ASSIGNMENT >> Only the lines holding "将培养皿倒置" are wanted. Copy every one from the records below.

Stored data >>
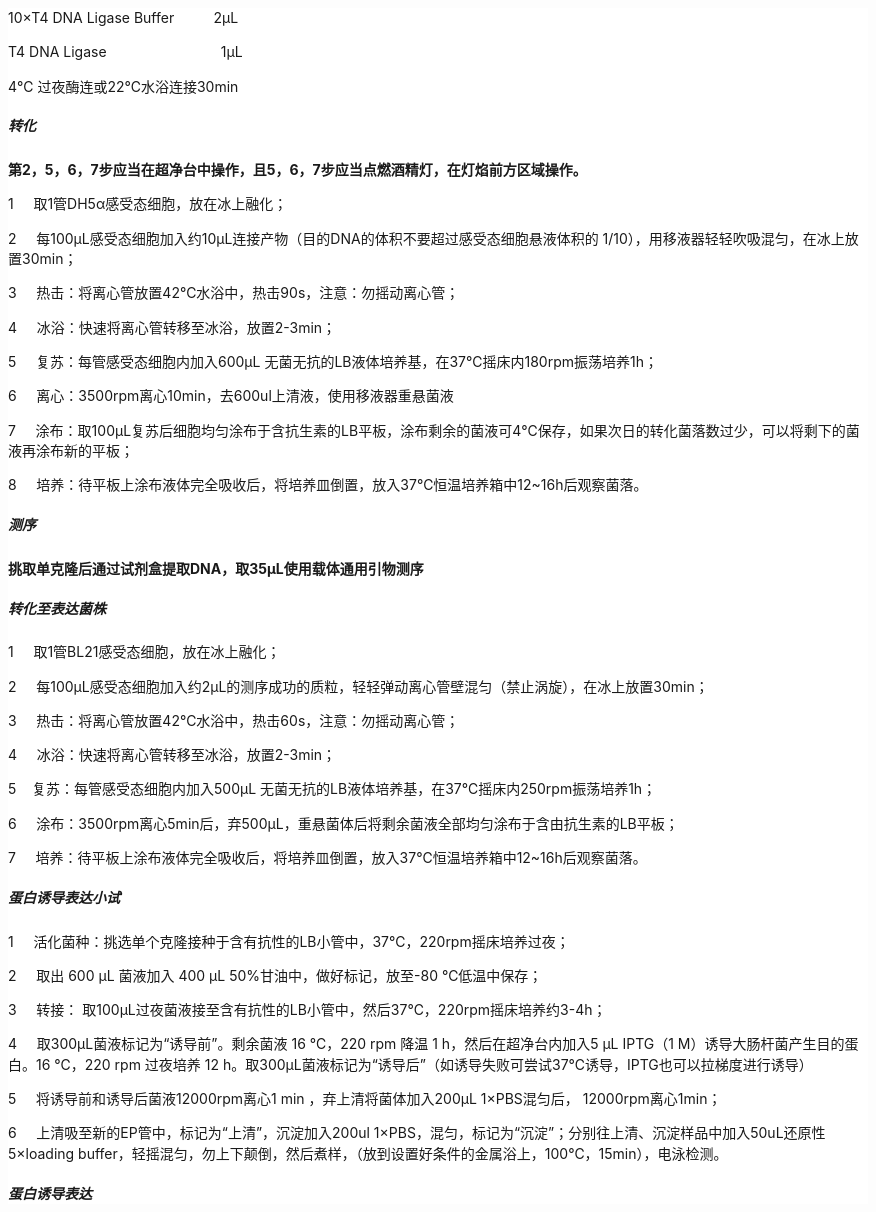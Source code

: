 10×T4 DNA Ligase Buffer          2μL

T4 DNA Ligase                             1μL

4℃ 过夜酶连或22℃水浴连接30min

##### 转化

**第2，5，6，7步应当在超净台中操作，且5，6，7步应当点燃酒精灯，在灯焰前方区域操作。**

1     取1管DH5α感受态细胞，放在冰上融化；

2     每100μL感受态细胞加入约10μL连接产物（目的DNA的体积不要超过感受态细胞悬液体积的 1/10），用移液器轻轻吹吸混匀，在冰上放置30min；

3     热击：将离心管放置42℃水浴中，热击90s，注意：勿摇动离心管；

4     冰浴：快速将离心管转移至冰浴，放置2-3min；

5     复苏：每管感受态细胞内加入600μL 无菌无抗的LB液体培养基，在37℃摇床内180rpm振荡培养1h；

6     离心：3500rpm离心10min，去600ul上清液，使用移液器重悬菌液

7     涂布：取100μL复苏后细胞均匀涂布于含抗生素的LB平板，涂布剩余的菌液可4℃保存，如果次日的转化菌落数过少，可以将剩下的菌液再涂布新的平板；

8     培养：待平板上涂布液体完全吸收后，将培养皿倒置，放入37℃恒温培养箱中12~16h后观察菌落。

##### 测序

**挑取单克隆后通过试剂盒提取DNA，取35μL使用载体通用引物测序**

##### 转化至表达菌株

1     取1管BL21感受态细胞，放在冰上融化；

2     每100μL感受态细胞加入约2μL的测序成功的质粒，轻轻弹动离心管壁混匀（禁止涡旋），在冰上放置30min；

3     热击：将离心管放置42℃水浴中，热击60s，注意：勿摇动离心管；

4     冰浴：快速将离心管转移至冰浴，放置2-3min；

5    复苏：每管感受态细胞内加入500μL 无菌无抗的LB液体培养基，在37℃摇床内250rpm振荡培养1h；

6     涂布：3500rpm离心5min后，弃500μL，重悬菌体后将剩余菌液全部均匀涂布于含由抗生素的LB平板；

7     培养：待平板上涂布液体完全吸收后，将培养皿倒置，放入37℃恒温培养箱中12~16h后观察菌落。

##### 蛋白诱导表达小试

1     活化菌种：挑选单个克隆接种于含有抗性的LB小管中，37℃，220rpm摇床培养过夜；

2     取出 600 μL 菌液加入 400 μL 50%甘油中，做好标记，放至-80 ℃低温中保存；

3     转接： 取100µL过夜菌液接至含有抗性的LB小管中，然后37℃，220rpm摇床培养约3-4h；

4     取300μL菌液标记为“诱导前”。剩余菌液 16 ℃，220 rpm 降温 1 h，然后在超净台内加入5 μL IPTG（1 M）诱导大肠杆菌产生目的蛋白。16 ℃，220 rpm 过夜培养 12 h。取300μL菌液标记为“诱导后”（如诱导失败可尝试37℃诱导，IPTG也可以拉梯度进行诱导）

5     将诱导前和诱导后菌液12000rpm离心1 min ，弃上清将菌体加入200μL 1×PBS混匀后， 12000rpm离心1min；

6     上清吸至新的EP管中，标记为“上清”，沉淀加入200ul 1×PBS，混匀，标记为“沉淀”；分别往上清、沉淀样品中加入50uL还原性 5×loading buffer，轻摇混匀，勿上下颠倒，然后煮样，（放到设置好条件的金属浴上，100℃，15min），电泳检测。

##### 蛋白诱导表达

ANSWER SECTION >>
8     培养：待平板上涂布液体完全吸收后，将培养皿倒置，放入37℃恒温培养箱中12~16h后观察菌落。
7     培养：待平板上涂布液体完全吸收后，将培养皿倒置，放入37℃恒温培养箱中12~16h后观察菌落。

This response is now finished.